- Exercise prompt
Extract every line from the records below that contains the word "subarrays".

(Recorded data)

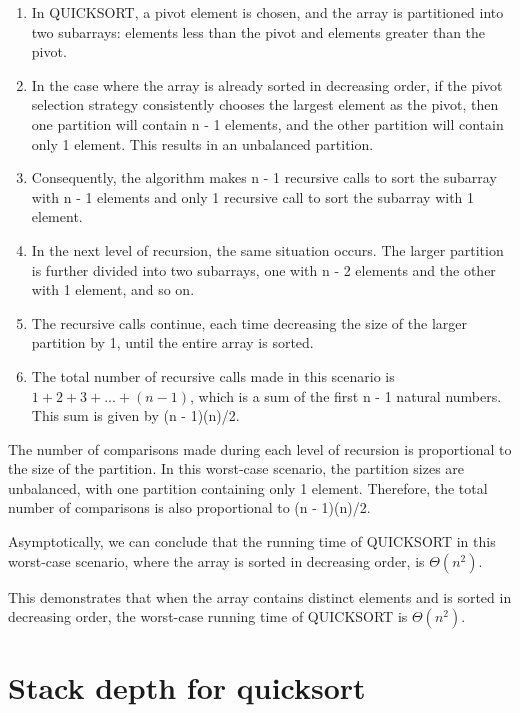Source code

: \documentclass{article}
\begin{document}
\begin{enumerate}
  \item In QUICKSORT, a pivot element is chosen, and the array is partitioned into two subarrays: elements less than the pivot and elements greater than the pivot.

  \item In the case where the array is already sorted in decreasing order, if the pivot selection strategy consistently chooses the largest element as the pivot, then one partition will contain n - 1 elements, and the other partition will contain only 1 element. This results in an unbalanced partition.
  
  \item Consequently, the algorithm makes n - 1 recursive calls to sort the subarray with n - 1 elements and only 1 recursive call to sort the subarray with 1 element.
  
  \item In the next level of recursion, the same situation occurs. The larger partition is further divided into two subarrays, one with n - 2 elements and the other with 1 element, and so on.
  
  \item The recursive calls continue, each time decreasing the size of the larger partition by 1, until the entire array is sorted.
  
  \item The total number of recursive calls made in this scenario is $1 + 2 + 3 + ... + (n - 1)$, which is a sum of the first n - 1 natural numbers. This sum is given by (n - 1)(n)/2.
\end{enumerate}

The number of comparisons made during each level of recursion is proportional to the size of the partition. In this worst-case scenario, the partition sizes are unbalanced, with one partition containing only 1 element. Therefore, the total number of comparisons is also proportional to (n - 1)(n)/2.

Asymptotically, we can conclude that the running time of QUICKSORT in this worst-case scenario, where the array is sorted in decreasing order, is $\Theta(n^2)$.

This demonstrates that when the array contains distinct elements and is sorted in decreasing order, the worst-case running time of QUICKSORT is $\Theta(n^2)$.


  \section{Stack depth for quicksort}
\end{document}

(End Recorded data)

- Output for this exercise
  \item In QUICKSORT, a pivot element is chosen, and the array is partitioned into two subarrays: elements less than the pivot and elements greater than the pivot.
  \item In the next level of recursion, the same situation occurs. The larger partition is further divided into two subarrays, one with n - 2 elements and the other with 1 element, and so on.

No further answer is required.